The Confessions Of A Reformer

Frederic C. Howe



[Part 6 of 11]


CHAPTER 19 / PRE-WAR RADICALS


One day in 1903 Lincoln Steffens came into our offices. I had been reading his articles on "The Shame of the Cities" in McClure's Magazine, and was eager to meet him. ...acquaintance furnished me the astonishing discovery that Lincoln Steffens was an artist rather than a reformer.

He was getting good copy, was seeing extraordinary men, bankers, bosses, grafters; he set down the things he saw and got more enjoyment than hatred out of the dishonor he uncovered. He paid little attention to the machinery of government, to the things other men thought important. ...[p.182]

...He found out that the "dirty" bosses took orders.
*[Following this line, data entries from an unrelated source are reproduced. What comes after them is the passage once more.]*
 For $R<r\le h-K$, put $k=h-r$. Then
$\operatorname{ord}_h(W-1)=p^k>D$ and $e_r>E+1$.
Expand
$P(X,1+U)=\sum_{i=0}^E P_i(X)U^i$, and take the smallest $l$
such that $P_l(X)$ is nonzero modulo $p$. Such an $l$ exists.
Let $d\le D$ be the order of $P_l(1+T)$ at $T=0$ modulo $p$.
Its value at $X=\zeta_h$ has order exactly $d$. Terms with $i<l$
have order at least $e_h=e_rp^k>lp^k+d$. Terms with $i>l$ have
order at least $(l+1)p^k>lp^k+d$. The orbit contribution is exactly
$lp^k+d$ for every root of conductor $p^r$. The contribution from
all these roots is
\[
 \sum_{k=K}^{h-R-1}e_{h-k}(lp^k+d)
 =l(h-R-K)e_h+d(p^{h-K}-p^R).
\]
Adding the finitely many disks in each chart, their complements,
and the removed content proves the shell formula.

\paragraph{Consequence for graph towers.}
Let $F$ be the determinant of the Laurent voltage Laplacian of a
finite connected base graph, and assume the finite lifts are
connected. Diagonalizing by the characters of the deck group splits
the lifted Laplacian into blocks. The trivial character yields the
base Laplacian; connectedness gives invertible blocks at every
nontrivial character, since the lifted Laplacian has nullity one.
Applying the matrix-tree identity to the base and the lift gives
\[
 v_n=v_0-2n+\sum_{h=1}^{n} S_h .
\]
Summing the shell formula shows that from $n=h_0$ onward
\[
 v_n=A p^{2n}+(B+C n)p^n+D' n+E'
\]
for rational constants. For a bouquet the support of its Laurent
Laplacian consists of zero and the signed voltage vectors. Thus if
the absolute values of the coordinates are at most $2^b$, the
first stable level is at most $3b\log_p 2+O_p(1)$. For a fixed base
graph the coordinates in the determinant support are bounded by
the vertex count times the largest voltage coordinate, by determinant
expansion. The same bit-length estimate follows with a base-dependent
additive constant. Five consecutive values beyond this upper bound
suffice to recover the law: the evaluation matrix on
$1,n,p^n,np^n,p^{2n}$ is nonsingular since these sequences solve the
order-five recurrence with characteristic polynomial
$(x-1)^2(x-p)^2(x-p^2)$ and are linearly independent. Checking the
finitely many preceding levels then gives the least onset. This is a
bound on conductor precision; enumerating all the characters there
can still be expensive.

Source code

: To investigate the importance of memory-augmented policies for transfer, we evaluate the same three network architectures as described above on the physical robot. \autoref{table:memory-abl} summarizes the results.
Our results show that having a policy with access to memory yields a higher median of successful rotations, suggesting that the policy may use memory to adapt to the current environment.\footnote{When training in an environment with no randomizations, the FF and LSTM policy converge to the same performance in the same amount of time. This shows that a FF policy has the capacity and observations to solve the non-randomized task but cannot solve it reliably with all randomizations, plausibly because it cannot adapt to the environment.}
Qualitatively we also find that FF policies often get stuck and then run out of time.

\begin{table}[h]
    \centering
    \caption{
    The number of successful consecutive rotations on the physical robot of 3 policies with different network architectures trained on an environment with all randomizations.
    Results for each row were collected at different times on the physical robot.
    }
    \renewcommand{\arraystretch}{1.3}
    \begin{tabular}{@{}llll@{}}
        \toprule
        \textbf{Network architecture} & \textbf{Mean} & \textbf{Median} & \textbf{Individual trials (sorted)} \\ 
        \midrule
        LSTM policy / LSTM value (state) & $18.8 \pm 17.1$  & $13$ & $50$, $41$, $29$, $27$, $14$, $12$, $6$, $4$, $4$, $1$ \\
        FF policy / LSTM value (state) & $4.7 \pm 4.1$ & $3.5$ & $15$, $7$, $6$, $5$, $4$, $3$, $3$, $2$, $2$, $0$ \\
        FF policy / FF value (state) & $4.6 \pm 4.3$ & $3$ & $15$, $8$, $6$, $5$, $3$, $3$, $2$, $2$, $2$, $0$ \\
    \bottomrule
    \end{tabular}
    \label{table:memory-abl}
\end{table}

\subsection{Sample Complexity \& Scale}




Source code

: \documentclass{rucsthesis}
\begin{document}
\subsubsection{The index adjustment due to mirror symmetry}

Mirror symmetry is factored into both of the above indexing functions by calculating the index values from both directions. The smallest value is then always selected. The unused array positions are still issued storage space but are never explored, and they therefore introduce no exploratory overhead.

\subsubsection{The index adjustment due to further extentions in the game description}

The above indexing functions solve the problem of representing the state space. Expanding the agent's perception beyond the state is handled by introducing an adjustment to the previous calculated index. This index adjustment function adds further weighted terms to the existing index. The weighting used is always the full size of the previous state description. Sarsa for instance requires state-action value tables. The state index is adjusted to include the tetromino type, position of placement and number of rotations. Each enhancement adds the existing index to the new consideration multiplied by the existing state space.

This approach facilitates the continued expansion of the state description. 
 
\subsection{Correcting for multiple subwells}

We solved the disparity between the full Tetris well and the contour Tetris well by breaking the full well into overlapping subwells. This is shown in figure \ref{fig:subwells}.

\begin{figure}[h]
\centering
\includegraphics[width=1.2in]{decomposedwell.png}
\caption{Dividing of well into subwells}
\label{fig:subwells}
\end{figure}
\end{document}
They were scavengers, stokers, shovellers, who kept the machines going for the captains on the bridge. They organized the saloon; they took graft from prostitutes, bartered in contracts. But they did it not alone for themselves; there were others involved, men whom they only knew casually -- bankers, clubmen, gentlemen, whose influence was so powerful that it protected them from exposure through the press. Steffens disclosed what came to be known as the "invisible government." He coined phrases which stuck. He awakened us to shame -- made it possible for us to understand what was the matter. He showed a more penetrating knowledge of politics than any writer in the country.

He came to Cleveland as a reporter. Tom Johnson, he thought, was different from other bosses only in that he was cleverer. He was playing the same game, cheating the people for some ulterior end, probably his private enrichment by setting possession of the street-railways. But Tom Johnson was elected by the people, and Steffens wanted to understand a city that brought its boss out into the open. He spent months in Ohio talking with all sorts of men. He went away convinced that there was something wrong, but that he could not find it. It would come out in time. Later he returned and continued the inquiry. My estimate of muck-raking rose greatly from seeing him at work. He was exact, painstaking, unflinchingly accurate. At last, almost reluctantly, he accepted Tom Johnson as a great leader. He described him as "the best mayor of the best-governed city in America."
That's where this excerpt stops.